Il MacBook Pro “rischia” di vedere un aggiornamento corposo, dato che nell’ultimo update è stato solamente introdotto il display Retina insieme a un appiattimento generale della scocca.  Probabilmente lo vedremo aggiornato (prima cosa che personalmente mi fa spalancare gli occhi) con una CPU Haswell e una migliore batteria, il che significherebbe andare oltre le 7 ore attuali per attestarsi probabilmente sulle 9 del MacBook Air 11″, che giocoforza consuma un po’ meno; basterebbe introdurre una batteria leggermente più capiente, e la nuova CPU ottimizzata proprio per minori consumi farebbe il resto.

Un altra cosetta di cui prendere nota e ricordarsi bene è che Apple ha detto che la sua memoria flash PCI-e arriverà anche su Mac Pro a breve: questo significa che presumibilmente, oltre il bombolone tanto chiacchierato negli ultimi giorni, Apple ha intenzione di far approdare questa tecnologia anche sul MacBook Pro. Che cosa si evince da queste considerazioni sui futuri update del Pro? Che la questione è solo una: le esigenze.

Per forza di cose il MacBook Air ha una potenza di calcolo ridotta all’osso (per essere un i5 intendo), dato che non deve scaldare eccessivamente e fondere la motherboard; di contro, il risparmio in potenza di calcolo è il minimo sindacale: sono giorni infatti che Silvio si lamenta che la sua tastiera scotta, che d’estate l’Air ha la febbre. Questo succede banalmente ad ogni laptop fanless (ossia senza ventola), oppure nel caso specifico a causa della miniaturizzazione della tecnologia che non fornendo un’adeguata apertura della scocca causa un surriscaldamento generale. La situazione non sembra migliorare con i nuovi modelli, quindi il monito è uno solo: scegliete in base alle vostre esigenze.

Se siete disposti a tollerare un laptop che d’estate ha la febbre, con una potenza di calcolo con qualche limite, seppure molto piccolo, ma molto leggero e sottile, il MacBook Air è la macchina che fa per voi.

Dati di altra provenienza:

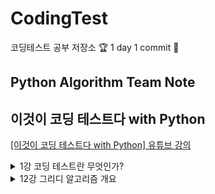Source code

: # CodingTest
코딩테스트 공부 저장소 🏆 1 day 1 commit 🥇

## Python Algorithm Team Note



## 이것이 코딩 테스트다 with Python
[[이것이 코딩 테스트다 with Python] 유튜브 강의](https://www.youtube.com/watch?v=Mf0pYO8VAZk&list=PLVsNizTWUw7H9_of5YCB0FmsSc-K44y81)

<details markdown="1">
<summary>1강 코딩 테스트란 무엇인가?</summary>

### 온라인 저지
- [코드포스](http://codeforces.com)
- [탑코더](https://topcoder.com)
- [리트코드](https://leetcode.com)
- [코드셰프](https://www.codechef.com)
- [백준](https://www.acmicpc.net)
- [코드업](https://codeup.kr)
- [프로그래머스](https://programmers.co.kr)
- [SW Expert Academy](https://wsexpertacademy.com)

### 온라인 개발 환경 (Python)
- [리플릿](https://repl.it/languages/python3)
- [파이썬 튜터](http://pythontutor.com/visualize.html)

### 자신만의 소스코드 관리하기
- 자신만의 소스코드 관리하는 습관 들이기
- 자주 사용하는 알고리즘 코드 라이브러리화 하기

### IT 기업 코딩 테스트 최신 출제 경향
#### 출제 빈도가 높은 알고리즘 유형
- 그리디
- 구현
- DFS/BFS를 활용한 탐색

#### 2019 주요 기업 코딩 테스트 유형 분석
- 삼성전자
  - 3시간, 2문제 (커트라인: 2문제)
  - 완전 탐색, 시뮬레이션 by DFS/BFS, 구현
  - 기출 문제 유형이 고정적
- 카카오
  - 1차: 5시간, 7문제 (커트라인: 4문제)
    - 구현, 이진 탐색, 자료구조
  - 2차: 5시간, 1문제, 추천 시스템 개발
    - 서버 API 통신
  - 카카오 기술 블로그에 자세한 설명 기재
- 라인
  - 3시간, 5~6문제 (커트라인: 3~4문제)
  - 탐색, 구현, 문자열, 다이나믹 프로그래밍, 자료구조

#### 2018 주요 기업 코딩 테스트 유형 분석
- 삼성전자
  - 3시간, 2문제 (커트라인: 1문제)
  - 완전 탐색, 시뮬레이션 by DFS/BFS, 구현
- 카카오
  - 1차: 5시간, 7문제 (커트라인: 3문제)
    - 구현, 이진 탐색, 자료구조
  - 2차: 5시간, 1문제, 시뮬레이션 개발
  - 카카오 기술 블로그에 자세한 설명 기재
- 라인
  - 3시간, 4~5문제 (커트라인: 2문제)
  - 탐색, 그리디, 다이나믹 프로그래밍, 구현, 문자열

</details>


<details markdown="1">
<summary>12강 그리디 알고리즘 개요</summary>

### 그리디 알고리즘
- 탐욕법
- 현재 상황에서 지금 당장 좋은 것만 고르는 방법
- 문제를 풀기 위한 최소한의 아이디어를 떠올릴 수 있는 능력을 요구
- 정당성 분석이 중요
  - 단순히 가장 좋아 보이는 것을 반복적으로 선택을 하는 것 만으로도 최적의 해를 보장 할 수 있는지 검토하는 과정이 꼭 필요함

- 일반적인 상황에서 그리디 알고리즘은 최적의 해를 보장할 수 없을 때가 많음
- 코딩 테스트에서는 일반적으로 입/출력값이 미리 정해져 있음
  - 탐욕법으로 얻은 해가 최적의 해가 되는 상황에서, 이를 추론할 수 있어야 풀리도록 출제

[거스름돈 문제](https://github.com/jaehui327/CodingTest/tree/main/Greedy#%EA%B1%B0%EC%8A%A4%EB%A6%84%EB%8F%88)

</details>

Diversamente, se volete una macchina che non si scalda se non sotto grosso sforzo (e per grosso intendo macchine virtuali, compilazioni, piccole analisi di dati e ogni software veramente impegnativo per una macchina) e non dipendete dal peso del computer e dalla sua “stazza”, il MacBook Pro eccelle: a fronte di una potenza a livello hardware molto superiore (se sviluppate, ad esempio, vi servirà), avrete comunque un computer che pesa relativamente poco e snello, dato che forse la scocca verrà ridotta ulteriormente.